In December of 1847, some 50 American volunteers arrived at The Dalles, which was located
near the central Oregon-Washington border. They arrived there on December 21, 1847 and
engaged a band of Iron Confederation warriors, then drove them off. However, the Iron
Confederations warriors were possibly attempting to only capture the American cattle and
horses, which they did successfully. In January of 1848, around 500 American militiamen,
under the command of Colonel Cornelius Gilliam, took to the offensive in south central
Washington and north central Oregon, against the Indians of that region, who had recently
been decimated by “Germ Warfare”, which made subduing the Indians there all the more easier.

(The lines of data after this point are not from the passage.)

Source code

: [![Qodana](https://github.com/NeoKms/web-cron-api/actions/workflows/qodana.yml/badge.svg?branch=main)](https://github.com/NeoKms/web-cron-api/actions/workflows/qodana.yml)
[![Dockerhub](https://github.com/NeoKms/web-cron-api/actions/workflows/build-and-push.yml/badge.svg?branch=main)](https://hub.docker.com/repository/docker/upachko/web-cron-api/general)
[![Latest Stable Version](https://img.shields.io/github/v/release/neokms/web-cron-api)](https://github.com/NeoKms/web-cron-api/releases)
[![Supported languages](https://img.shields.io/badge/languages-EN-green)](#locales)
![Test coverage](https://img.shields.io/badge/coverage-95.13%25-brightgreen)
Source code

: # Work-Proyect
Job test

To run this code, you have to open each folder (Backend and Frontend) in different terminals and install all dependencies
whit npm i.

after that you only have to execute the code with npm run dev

In early March of 1848, they reached the Walla Walla region with the support of American
soldiers, then proceeded to locate the Indians to wage war on them, but it wasn’t easy to
find them, as a result of some of that regions mountainous terrain. Warriors from the Iron
Confederation struck at will against the settlers of the Walla Walla region, but their
numbers had been reduced by the recent use of deliberate “Germ Warfare” against them by
the whites, and they also did not have enough sufficient modern day weapons of war. After
realizing that they were enduring a horrible tragedy, they fled into the nearby Blue
Mountains for protection, not only against the American military, but to quarantine
themselves against “Germ Warfare”. They learned long before back east from probably the
whites, that the only measures to take to avoid the use of “Germ Warfare” was to quarantine
themselves.
What led to the white victory against the Iron Confederation of western, central and eastern
Oregon and Washington, was the deliberate use of “Germ Warfare”. This was only the beginning
of the Iron Confederations attempt to defend their land against the evil white race. From
now on the leaders of the Iron Confederation of Oregon and Washington, kept an watchful eye
on their evil white brethren, in order to defend themselves from “Germ Warfare”. The whites
had opened up western and central Washington to white settlement, but the Iron Confederation
continued to hold out in central and eastern Oregon and central and eastern Washington,
particularly in the eastern portions of those two States. Their population there was not as
large as in Idaho and Montana, but they had their settlers living in both Oregon and
Washington, and they were determined to defend their lands their ancestors had conquered for
them, four or five decades earlier, by using their military might to colonize those regions.